There are extremely valid reasons to despise yourself, other people, human nature, the abhorrent condition of our society, and the abysmal state of the world. But there are also extremely valid reasons to embrace our blessings, our stories, and our fate that links us all together, to cherish the love and the infinite beauty that abounds on this earth.
We may think that we are seeing things “as they are,” when in reality, it is only as they partially are. The choice of one over the other does not determine right or wrong; it only determines misery or joy.
301
When I was at some of my lowest points in my life, I sometimes had this belief that I was on the frontier of the human condition, investigating the boundaries of meaning, pioneering definitions of belonging or purpose. But the reality was that everything that I had once felt has most certainly been felt before. Disillusionment, betrayal, apathy, disconsolation, uncertainty—they’ve all been discussed ad nauseam for centuries, if not millennia, because they are core parts of the human condition.
300
As much as the notion of a soulmate—someone in this world that is destined for me—captivates me, I understand the world well enough to know that it is often thwarted by circumstance—by who we are compared to everyone else, by our status, by our material possessions, by our physical appearance, by convenience and comfort. It seems as though there’s nothing actually about the interconnection of two souls because of fate, but a cold calculus of compatibility within the human mind.
Perhaps all that’s left to define the significance of what we might define as a soulmate is its direct correlation with its ability to persist against the odds. Perhaps the truth is that the wayward tides of circumstance—the increasingly miniscule chances of connecting with someone at this level, where seemingly the stars must align to create the conditions to engender such an inexplicable, inextricable connection between two minds and two hearts—are the very reason it continues to bear any meaning in the harsh reality of our world.
So if I do find you—after all this time, after all these trials, after all the bouts of heartache and disconsolation, after all this senseless vacillation between apathy and desperation, after all these moments of joy that felt irrevocably incomplete, all amidst the immeasurable vastness of this world we live in—it would all make sense.
299
I like to visualize potential as the endlessly deep wells of knowledge, residing within all of us, that are shrouded by inexperience.
The limiting factor of our potential—the efficacy of our knowledge and our ability to internalize it and influence our every thought and our every action—is often not our access to the knowledge itself; it is experience.
In moments of joy, moments of pain, and everything in between, we must always seek to unshackle our mind from these chains of our past—our preconceptions, our prejudices, and our trauma—to constantly reorient our definitions of right and wrong. Only then can we unlock our potential.
298
For every trial in our lives, what determines our success or failure, and thus subsequent pride or regret, was the daily commitment to preparing ourselves for that moment.
Every step of a run taken,
every gram of iron lifted,
every letter of a sentence written,
inching us ever closer to victory.
297
I have only one true fear—that I won’t ever be able to find you.

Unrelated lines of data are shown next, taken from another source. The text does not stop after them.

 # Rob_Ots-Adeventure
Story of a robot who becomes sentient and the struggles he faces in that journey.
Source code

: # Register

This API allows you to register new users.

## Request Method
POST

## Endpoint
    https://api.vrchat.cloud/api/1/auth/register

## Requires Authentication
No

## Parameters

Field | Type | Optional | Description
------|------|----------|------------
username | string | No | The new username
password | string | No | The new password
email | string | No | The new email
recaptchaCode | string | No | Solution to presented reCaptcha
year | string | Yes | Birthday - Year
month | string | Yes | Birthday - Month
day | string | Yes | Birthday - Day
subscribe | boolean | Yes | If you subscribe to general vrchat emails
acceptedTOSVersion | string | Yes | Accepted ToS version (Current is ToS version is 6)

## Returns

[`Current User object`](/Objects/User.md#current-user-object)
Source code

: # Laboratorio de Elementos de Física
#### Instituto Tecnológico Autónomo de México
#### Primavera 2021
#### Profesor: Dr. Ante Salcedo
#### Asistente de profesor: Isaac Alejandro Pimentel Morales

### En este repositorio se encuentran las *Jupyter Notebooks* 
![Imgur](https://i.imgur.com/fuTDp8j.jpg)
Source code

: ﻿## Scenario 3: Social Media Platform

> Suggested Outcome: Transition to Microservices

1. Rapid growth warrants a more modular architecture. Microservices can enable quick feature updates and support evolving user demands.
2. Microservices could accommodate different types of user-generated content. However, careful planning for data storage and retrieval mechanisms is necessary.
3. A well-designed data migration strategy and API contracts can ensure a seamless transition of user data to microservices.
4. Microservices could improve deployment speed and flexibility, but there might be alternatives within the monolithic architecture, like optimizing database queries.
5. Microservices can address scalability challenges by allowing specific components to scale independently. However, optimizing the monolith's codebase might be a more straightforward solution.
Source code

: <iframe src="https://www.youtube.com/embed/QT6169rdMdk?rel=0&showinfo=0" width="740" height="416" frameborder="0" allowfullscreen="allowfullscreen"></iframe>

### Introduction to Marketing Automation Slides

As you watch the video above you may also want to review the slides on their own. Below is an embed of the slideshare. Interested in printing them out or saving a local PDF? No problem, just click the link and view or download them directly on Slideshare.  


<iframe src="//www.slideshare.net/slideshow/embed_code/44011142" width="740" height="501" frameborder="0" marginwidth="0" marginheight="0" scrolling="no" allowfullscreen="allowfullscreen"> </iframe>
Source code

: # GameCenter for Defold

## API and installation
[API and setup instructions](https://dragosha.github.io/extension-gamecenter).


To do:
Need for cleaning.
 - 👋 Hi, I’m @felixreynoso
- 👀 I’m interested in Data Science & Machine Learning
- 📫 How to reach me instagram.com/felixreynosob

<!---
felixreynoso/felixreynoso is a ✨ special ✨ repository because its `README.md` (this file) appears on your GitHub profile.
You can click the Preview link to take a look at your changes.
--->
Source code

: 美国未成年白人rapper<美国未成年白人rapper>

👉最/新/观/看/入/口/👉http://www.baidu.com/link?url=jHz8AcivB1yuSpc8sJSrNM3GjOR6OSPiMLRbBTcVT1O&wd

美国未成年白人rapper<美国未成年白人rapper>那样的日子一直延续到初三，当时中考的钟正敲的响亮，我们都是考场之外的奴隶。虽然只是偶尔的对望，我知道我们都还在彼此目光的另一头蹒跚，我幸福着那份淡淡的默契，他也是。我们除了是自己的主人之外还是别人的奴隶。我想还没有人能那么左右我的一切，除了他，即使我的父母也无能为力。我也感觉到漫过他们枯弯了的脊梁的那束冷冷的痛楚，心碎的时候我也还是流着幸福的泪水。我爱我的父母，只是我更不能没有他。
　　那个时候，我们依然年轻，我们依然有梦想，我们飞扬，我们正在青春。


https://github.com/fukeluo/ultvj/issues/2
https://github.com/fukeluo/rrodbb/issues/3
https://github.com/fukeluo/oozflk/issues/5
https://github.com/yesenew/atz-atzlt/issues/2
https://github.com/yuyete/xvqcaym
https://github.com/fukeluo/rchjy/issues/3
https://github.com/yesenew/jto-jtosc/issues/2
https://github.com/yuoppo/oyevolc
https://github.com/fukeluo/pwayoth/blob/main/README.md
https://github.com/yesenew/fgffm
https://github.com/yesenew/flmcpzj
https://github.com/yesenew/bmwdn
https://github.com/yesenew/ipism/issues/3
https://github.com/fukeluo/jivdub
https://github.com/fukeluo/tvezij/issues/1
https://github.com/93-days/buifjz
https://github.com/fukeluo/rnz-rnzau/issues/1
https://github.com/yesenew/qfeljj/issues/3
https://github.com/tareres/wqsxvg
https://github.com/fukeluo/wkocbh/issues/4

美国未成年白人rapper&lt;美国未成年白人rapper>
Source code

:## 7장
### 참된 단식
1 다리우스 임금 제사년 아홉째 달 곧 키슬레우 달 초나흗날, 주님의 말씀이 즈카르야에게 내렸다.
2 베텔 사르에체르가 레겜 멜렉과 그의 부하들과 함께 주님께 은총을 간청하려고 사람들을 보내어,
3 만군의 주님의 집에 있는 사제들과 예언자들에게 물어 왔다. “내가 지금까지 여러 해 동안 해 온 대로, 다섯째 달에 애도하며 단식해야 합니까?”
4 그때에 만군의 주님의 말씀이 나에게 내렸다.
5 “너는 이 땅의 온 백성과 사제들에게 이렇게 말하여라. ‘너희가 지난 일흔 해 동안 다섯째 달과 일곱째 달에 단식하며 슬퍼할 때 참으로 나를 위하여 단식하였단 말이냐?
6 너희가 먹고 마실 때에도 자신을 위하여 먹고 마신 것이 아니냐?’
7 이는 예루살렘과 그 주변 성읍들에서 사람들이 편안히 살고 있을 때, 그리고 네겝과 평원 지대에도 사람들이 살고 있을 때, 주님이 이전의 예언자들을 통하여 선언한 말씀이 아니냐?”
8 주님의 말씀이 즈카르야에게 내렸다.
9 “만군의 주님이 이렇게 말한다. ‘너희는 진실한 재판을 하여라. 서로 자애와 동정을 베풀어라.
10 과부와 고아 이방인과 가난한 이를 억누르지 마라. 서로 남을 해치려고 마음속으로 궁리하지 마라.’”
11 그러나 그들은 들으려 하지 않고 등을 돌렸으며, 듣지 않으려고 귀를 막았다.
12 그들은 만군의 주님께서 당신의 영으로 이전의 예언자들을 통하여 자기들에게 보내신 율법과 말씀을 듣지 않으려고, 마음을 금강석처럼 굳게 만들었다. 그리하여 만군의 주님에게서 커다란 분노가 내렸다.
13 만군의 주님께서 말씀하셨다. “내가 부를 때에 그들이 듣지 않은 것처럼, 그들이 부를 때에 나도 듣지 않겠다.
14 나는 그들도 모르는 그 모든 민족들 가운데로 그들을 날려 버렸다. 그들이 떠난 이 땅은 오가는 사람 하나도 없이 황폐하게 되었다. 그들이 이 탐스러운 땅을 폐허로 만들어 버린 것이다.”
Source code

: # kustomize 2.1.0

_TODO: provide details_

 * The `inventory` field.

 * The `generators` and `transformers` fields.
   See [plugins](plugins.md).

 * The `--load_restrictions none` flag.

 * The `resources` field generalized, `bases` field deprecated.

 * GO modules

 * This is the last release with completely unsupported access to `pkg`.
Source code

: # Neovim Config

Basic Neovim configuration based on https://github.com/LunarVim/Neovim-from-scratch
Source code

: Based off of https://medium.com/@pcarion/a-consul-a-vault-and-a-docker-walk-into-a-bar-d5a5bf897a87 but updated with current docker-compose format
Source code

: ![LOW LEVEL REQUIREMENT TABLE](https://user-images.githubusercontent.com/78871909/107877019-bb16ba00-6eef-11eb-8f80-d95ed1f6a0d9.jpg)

While I fear that circumstance may not be on our side, above all, I fear that I won’t be prepared enough. I fear that I won’t be able to be the person you need me to be.
I can hide behind logic, behind bravado, or behind a façade of nonchalance, but I know all too well the ravenous desire, the desperation that wells up in this heart when faced with the prospect of finally finding love.
But so as long as I remember that this is not a war between the mind and the heart, and I can learn to embrace this desire, guiding it along in some way that I can make sense of, I need not worry. Only then, where there is fear, there is also hope. Where there is pain, there is also redemption.
296
So much impatience, so much unrest that persists in this heart of mine—to want so desperately to hold you in my arms, to walk with you in this life, to change our world forever.
But if I truly love you, I must be ready.
I will continue to do my due diligence—to not neglect the value in the day-to-day training, to hone my thoughts and push the body, to prepare myself for the trials that lay ahead.
I’ve succumbed to fear and to complacency for far too long. Just do what you’ve been called to do.
And if I fail? At the very least, I don’t have to live with the shame of not trying.
295
There is no way to become unbreakable without breaking yourself first. Our minds simply do not work in any other way.
Wisdom is never the sole means to achieving peace. Gleaning knowledge from a dense book, listening to a lengthy lecture in great detail, receiving advice from a dear friend—it can guide you along, but only if you put yourself in a situation where you actually need guidance. Otherwise, they are nothing but tenuous notions suspended in the void, untethered to our pain, disconnected from our toil, and devoid of any true, internalized meaning.